## [TRY IT]
Each record needs to be transcribed exactly.

(Stored items)
Content starts

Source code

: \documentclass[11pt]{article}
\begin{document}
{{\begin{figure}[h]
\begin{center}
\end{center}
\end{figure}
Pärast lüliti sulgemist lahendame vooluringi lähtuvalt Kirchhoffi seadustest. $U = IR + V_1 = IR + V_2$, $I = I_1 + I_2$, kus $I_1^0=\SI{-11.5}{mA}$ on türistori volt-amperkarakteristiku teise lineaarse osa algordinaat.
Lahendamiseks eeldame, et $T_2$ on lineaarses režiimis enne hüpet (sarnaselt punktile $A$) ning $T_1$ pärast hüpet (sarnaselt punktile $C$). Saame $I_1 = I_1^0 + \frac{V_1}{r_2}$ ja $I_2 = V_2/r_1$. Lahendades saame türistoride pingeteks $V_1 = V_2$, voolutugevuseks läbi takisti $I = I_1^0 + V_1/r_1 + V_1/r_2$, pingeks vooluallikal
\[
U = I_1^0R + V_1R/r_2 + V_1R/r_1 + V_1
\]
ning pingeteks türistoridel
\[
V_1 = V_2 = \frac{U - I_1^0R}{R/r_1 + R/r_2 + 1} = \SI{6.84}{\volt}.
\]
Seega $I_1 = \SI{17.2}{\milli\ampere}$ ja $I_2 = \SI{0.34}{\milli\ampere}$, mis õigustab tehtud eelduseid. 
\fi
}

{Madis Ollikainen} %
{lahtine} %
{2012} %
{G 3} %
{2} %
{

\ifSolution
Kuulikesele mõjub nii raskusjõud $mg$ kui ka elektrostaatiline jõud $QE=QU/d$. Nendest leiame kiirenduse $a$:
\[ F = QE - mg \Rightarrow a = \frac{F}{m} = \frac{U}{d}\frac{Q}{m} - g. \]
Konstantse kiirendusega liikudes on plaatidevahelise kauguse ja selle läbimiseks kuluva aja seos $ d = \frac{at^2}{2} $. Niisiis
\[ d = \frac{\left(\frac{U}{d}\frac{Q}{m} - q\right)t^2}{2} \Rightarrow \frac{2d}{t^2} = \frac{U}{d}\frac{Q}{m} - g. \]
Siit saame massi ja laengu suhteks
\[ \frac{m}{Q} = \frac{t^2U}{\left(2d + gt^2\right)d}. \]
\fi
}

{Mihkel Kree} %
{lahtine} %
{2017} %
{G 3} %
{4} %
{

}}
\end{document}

Content ends

## [ANSWER BOX]
Source code

: \documentclass[11pt]{article}
\begin{document}
{{\begin{figure}[h]
\begin{center}
\end{center}
\end{figure}
Pärast lüliti sulgemist lahendame vooluringi lähtuvalt Kirchhoffi seadustest. $U = IR + V_1 = IR + V_2$, $I = I_1 + I_2$, kus $I_1^0=\SI{-11.5}{mA}$ on türistori volt-amperkarakteristiku teise lineaarse osa algordinaat.
Lahendamiseks eeldame, et $T_2$ on lineaarses režiimis enne hüpet (sarnaselt punktile $A$) ning $T_1$ pärast hüpet (sarnaselt punktile $C$). Saame $I_1 = I_1^0 + \frac{V_1}{r_2}$ ja $I_2 = V_2/r_1$. Lahendades saame türistoride pingeteks $V_1 = V_2$, voolutugevuseks läbi takisti $I = I_1^0 + V_1/r_1 + V_1/r_2$, pingeks vooluallikal
\[
U = I_1^0R + V_1R/r_2 + V_1R/r_1 + V_1
\]
ning pingeteks türistoridel
\[
V_1 = V_2 = \frac{U - I_1^0R}{R/r_1 + R/r_2 + 1} = \SI{6.84}{\volt}.
\]
Seega $I_1 = \SI{17.2}{\milli\ampere}$ ja $I_2 = \SI{0.34}{\milli\ampere}$, mis õigustab tehtud eelduseid. 
\fi
}

{Madis Ollikainen} %
{lahtine} %
{2012} %
{G 3} %
{2} %
{

\ifSolution
Kuulikesele mõjub nii raskusjõud $mg$ kui ka elektrostaatiline jõud $QE=QU/d$. Nendest leiame kiirenduse $a$:
\[ F = QE - mg \Rightarrow a = \frac{F}{m} = \frac{U}{d}\frac{Q}{m} - g. \]
Konstantse kiirendusega liikudes on plaatidevahelise kauguse ja selle läbimiseks kuluva aja seos $ d = \frac{at^2}{2} $. Niisiis
\[ d = \frac{\left(\frac{U}{d}\frac{Q}{m} - q\right)t^2}{2} \Rightarrow \frac{2d}{t^2} = \frac{U}{d}\frac{Q}{m} - g. \]
Siit saame massi ja laengu suhteks
\[ \frac{m}{Q} = \frac{t^2U}{\left(2d + gt^2\right)d}. \]
\fi
}

{Mihkel Kree} %
{lahtine} %
{2017} %
{G 3} %
{4} %
{

}}
\end{document}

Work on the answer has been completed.